PROBLEM TO SOLVE: Each line below should be set down again unchanged.

------ DATA IN THIS EXERCISE

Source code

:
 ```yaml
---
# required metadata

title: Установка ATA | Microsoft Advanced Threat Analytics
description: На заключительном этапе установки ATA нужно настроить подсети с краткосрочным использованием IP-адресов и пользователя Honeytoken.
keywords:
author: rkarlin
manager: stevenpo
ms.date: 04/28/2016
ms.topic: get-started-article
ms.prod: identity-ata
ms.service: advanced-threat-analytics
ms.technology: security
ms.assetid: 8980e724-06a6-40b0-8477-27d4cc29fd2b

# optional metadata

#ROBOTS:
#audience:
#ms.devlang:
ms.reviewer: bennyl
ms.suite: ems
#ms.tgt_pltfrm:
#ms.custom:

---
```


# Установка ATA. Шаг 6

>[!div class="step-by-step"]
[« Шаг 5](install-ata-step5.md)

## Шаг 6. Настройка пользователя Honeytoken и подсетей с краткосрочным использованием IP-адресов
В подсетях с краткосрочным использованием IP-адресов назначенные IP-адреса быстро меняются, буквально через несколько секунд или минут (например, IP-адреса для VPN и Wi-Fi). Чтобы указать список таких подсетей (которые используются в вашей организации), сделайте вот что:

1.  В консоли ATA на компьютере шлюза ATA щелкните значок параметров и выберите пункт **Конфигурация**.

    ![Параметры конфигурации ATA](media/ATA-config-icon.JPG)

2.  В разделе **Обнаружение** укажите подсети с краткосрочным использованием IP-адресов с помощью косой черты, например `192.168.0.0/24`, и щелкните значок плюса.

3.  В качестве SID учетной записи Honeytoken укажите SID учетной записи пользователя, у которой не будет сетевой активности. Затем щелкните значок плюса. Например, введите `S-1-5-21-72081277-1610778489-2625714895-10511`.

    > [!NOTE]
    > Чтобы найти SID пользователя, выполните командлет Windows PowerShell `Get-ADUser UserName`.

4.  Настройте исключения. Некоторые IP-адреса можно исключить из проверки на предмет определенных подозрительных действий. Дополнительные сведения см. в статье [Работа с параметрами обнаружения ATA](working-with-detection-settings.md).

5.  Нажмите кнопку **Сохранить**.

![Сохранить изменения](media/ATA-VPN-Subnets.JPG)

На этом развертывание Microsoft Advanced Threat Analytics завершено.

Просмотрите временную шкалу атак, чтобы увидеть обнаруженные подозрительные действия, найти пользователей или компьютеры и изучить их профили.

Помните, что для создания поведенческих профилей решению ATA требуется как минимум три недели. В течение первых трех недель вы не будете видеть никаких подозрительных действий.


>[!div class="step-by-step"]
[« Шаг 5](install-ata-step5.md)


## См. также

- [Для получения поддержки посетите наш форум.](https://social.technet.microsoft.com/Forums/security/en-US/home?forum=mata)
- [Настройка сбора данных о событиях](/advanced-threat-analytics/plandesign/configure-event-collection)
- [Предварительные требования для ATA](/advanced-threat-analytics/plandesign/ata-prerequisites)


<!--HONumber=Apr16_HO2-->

------------

RESPONSE FOR THIS EXERCISE:
Source code

:
 ```yaml
---
# required metadata

title: Установка ATA | Microsoft Advanced Threat Analytics
description: На заключительном этапе установки ATA нужно настроить подсети с краткосрочным использованием IP-адресов и пользователя Honeytoken.
keywords:
author: rkarlin
manager: stevenpo
ms.date: 04/28/2016
ms.topic: get-started-article
ms.prod: identity-ata
ms.service: advanced-threat-analytics
ms.technology: security
ms.assetid: 8980e724-06a6-40b0-8477-27d4cc29fd2b

# optional metadata

#ROBOTS:
#audience:
#ms.devlang:
ms.reviewer: bennyl
ms.suite: ems
#ms.tgt_pltfrm:
#ms.custom:

---
```


# Установка ATA. Шаг 6

>[!div class="step-by-step"]
[« Шаг 5](install-ata-step5.md)

## Шаг 6. Настройка пользователя Honeytoken и подсетей с краткосрочным использованием IP-адресов
В подсетях с краткосрочным использованием IP-адресов назначенные IP-адреса быстро меняются, буквально через несколько секунд или минут (например, IP-адреса для VPN и Wi-Fi). Чтобы указать список таких подсетей (которые используются в вашей организации), сделайте вот что:

1.  В консоли ATA на компьютере шлюза ATA щелкните значок параметров и выберите пункт **Конфигурация**.

    ![Параметры конфигурации ATA](media/ATA-config-icon.JPG)

2.  В разделе **Обнаружение** укажите подсети с краткосрочным использованием IP-адресов с помощью косой черты, например `192.168.0.0/24`, и щелкните значок плюса.

3.  В качестве SID учетной записи Honeytoken укажите SID учетной записи пользователя, у которой не будет сетевой активности. Затем щелкните значок плюса. Например, введите `S-1-5-21-72081277-1610778489-2625714895-10511`.

    > [!NOTE]
    > Чтобы найти SID пользователя, выполните командлет Windows PowerShell `Get-ADUser UserName`.

4.  Настройте исключения. Некоторые IP-адреса можно исключить из проверки на предмет определенных подозрительных действий. Дополнительные сведения см. в статье [Работа с параметрами обнаружения ATA](working-with-detection-settings.md).

5.  Нажмите кнопку **Сохранить**.

![Сохранить изменения](media/ATA-VPN-Subnets.JPG)

На этом развертывание Microsoft Advanced Threat Analytics завершено.

Просмотрите временную шкалу атак, чтобы увидеть обнаруженные подозрительные действия, найти пользователей или компьютеры и изучить их профили.

Помните, что для создания поведенческих профилей решению ATA требуется как минимум три недели. В течение первых трех недель вы не будете видеть никаких подозрительных действий.


>[!div class="step-by-step"]
[« Шаг 5](install-ata-step5.md)


## См. также

- [Для получения поддержки посетите наш форум.](https://social.technet.microsoft.com/Forums/security/en-US/home?forum=mata)
- [Настройка сбора данных о событиях](/advanced-threat-analytics/plandesign/configure-event-collection)
- [Предварительные требования для ATA](/advanced-threat-analytics/plandesign/ata-prerequisites)


<!--HONumber=Apr16_HO2-->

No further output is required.